→ Instructions for the task:
The exercise calls for every entry that follows to be repeated exactly.

→ Data supplied:
Segment Open

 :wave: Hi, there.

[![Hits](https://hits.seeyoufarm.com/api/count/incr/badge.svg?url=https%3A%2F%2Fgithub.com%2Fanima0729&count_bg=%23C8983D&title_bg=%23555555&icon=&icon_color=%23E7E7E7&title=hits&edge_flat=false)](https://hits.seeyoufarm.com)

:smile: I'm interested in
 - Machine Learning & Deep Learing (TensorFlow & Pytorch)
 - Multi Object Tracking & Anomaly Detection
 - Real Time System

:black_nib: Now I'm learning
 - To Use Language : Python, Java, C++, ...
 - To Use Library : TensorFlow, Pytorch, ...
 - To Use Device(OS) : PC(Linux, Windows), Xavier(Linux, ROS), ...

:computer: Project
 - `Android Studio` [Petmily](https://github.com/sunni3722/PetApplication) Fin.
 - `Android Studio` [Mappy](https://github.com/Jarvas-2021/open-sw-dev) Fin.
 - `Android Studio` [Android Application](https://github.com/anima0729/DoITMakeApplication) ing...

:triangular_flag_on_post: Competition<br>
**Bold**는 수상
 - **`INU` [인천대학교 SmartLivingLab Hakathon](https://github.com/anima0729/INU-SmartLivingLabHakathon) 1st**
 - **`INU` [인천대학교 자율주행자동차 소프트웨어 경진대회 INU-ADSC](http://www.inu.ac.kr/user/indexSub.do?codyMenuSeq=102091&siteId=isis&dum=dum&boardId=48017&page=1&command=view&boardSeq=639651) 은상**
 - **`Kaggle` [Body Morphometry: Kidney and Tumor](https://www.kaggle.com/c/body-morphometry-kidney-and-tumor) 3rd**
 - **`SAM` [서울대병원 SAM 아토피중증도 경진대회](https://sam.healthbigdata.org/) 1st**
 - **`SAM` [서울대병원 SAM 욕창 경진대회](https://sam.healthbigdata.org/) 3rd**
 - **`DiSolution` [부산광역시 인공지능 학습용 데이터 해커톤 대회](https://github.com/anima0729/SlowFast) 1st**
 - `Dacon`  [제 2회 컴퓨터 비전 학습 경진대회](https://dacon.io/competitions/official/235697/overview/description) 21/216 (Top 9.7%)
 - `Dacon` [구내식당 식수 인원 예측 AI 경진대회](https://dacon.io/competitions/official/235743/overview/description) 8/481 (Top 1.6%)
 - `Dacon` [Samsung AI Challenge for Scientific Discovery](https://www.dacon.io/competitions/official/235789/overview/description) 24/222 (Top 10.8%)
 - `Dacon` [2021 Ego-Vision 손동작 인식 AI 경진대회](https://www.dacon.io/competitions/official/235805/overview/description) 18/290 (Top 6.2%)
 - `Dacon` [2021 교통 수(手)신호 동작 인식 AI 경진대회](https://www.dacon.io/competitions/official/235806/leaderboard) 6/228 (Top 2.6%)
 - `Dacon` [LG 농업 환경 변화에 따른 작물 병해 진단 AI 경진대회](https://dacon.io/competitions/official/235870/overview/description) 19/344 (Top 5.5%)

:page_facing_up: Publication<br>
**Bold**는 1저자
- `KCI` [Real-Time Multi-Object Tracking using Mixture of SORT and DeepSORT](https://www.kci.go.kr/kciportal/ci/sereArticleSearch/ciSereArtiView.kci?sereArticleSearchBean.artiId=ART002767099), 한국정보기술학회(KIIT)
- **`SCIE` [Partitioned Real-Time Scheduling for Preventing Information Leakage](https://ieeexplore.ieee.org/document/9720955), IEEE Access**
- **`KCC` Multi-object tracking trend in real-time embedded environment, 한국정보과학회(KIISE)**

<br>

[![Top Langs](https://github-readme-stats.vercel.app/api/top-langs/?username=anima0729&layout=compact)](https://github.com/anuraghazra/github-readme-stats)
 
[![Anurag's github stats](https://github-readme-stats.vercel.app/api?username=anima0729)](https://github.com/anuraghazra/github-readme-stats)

Segment Closed

→ Task output:
 :wave: Hi, there.

[![Hits](https://hits.seeyoufarm.com/api/count/incr/badge.svg?url=https%3A%2F%2Fgithub.com%2Fanima0729&count_bg=%23C8983D&title_bg=%23555555&icon=&icon_color=%23E7E7E7&title=hits&edge_flat=false)](https://hits.seeyoufarm.com)

:smile: I'm interested in
 - Machine Learning & Deep Learing (TensorFlow & Pytorch)
 - Multi Object Tracking & Anomaly Detection
 - Real Time System

:black_nib: Now I'm learning
 - To Use Language : Python, Java, C++, ...
 - To Use Library : TensorFlow, Pytorch, ...
 - To Use Device(OS) : PC(Linux, Windows), Xavier(Linux, ROS), ...

:computer: Project
 - `Android Studio` [Petmily](https://github.com/sunni3722/PetApplication) Fin.
 - `Android Studio` [Mappy](https://github.com/Jarvas-2021/open-sw-dev) Fin.
 - `Android Studio` [Android Application](https://github.com/anima0729/DoITMakeApplication) ing...

:triangular_flag_on_post: Competition<br>
**Bold**는 수상
 - **`INU` [인천대학교 SmartLivingLab Hakathon](https://github.com/anima0729/INU-SmartLivingLabHakathon) 1st**
 - **`INU` [인천대학교 자율주행자동차 소프트웨어 경진대회 INU-ADSC](http://www.inu.ac.kr/user/indexSub.do?codyMenuSeq=102091&siteId=isis&dum=dum&boardId=48017&page=1&command=view&boardSeq=639651) 은상**
 - **`Kaggle` [Body Morphometry: Kidney and Tumor](https://www.kaggle.com/c/body-morphometry-kidney-and-tumor) 3rd**
 - **`SAM` [서울대병원 SAM 아토피중증도 경진대회](https://sam.healthbigdata.org/) 1st**
 - **`SAM` [서울대병원 SAM 욕창 경진대회](https://sam.healthbigdata.org/) 3rd**
 - **`DiSolution` [부산광역시 인공지능 학습용 데이터 해커톤 대회](https://github.com/anima0729/SlowFast) 1st**
 - `Dacon`  [제 2회 컴퓨터 비전 학습 경진대회](https://dacon.io/competitions/official/235697/overview/description) 21/216 (Top 9.7%)
 - `Dacon` [구내식당 식수 인원 예측 AI 경진대회](https://dacon.io/competitions/official/235743/overview/description) 8/481 (Top 1.6%)
 - `Dacon` [Samsung AI Challenge for Scientific Discovery](https://www.dacon.io/competitions/official/235789/overview/description) 24/222 (Top 10.8%)
 - `Dacon` [2021 Ego-Vision 손동작 인식 AI 경진대회](https://www.dacon.io/competitions/official/235805/overview/description) 18/290 (Top 6.2%)
 - `Dacon` [2021 교통 수(手)신호 동작 인식 AI 경진대회](https://www.dacon.io/competitions/official/235806/leaderboard) 6/228 (Top 2.6%)
 - `Dacon` [LG 농업 환경 변화에 따른 작물 병해 진단 AI 경진대회](https://dacon.io/competitions/official/235870/overview/description) 19/344 (Top 5.5%)

:page_facing_up: Publication<br>
**Bold**는 1저자
- `KCI` [Real-Time Multi-Object Tracking using Mixture of SORT and DeepSORT](https://www.kci.go.kr/kciportal/ci/sereArticleSearch/ciSereArtiView.kci?sereArticleSearchBean.artiId=ART002767099), 한국정보기술학회(KIIT)
- **`SCIE` [Partitioned Real-Time Scheduling for Preventing Information Leakage](https://ieeexplore.ieee.org/document/9720955), IEEE Access**
- **`KCC` Multi-object tracking trend in real-time embedded environment, 한국정보과학회(KIISE)**

<br>

[![Top Langs](https://github-readme-stats.vercel.app/api/top-langs/?username=anima0729&layout=compact)](https://github.com/anuraghazra/github-readme-stats)
 
[![Anurag's github stats](https://github-readme-stats.vercel.app/api?username=anima0729)](https://github.com/anuraghazra/github-readme-stats)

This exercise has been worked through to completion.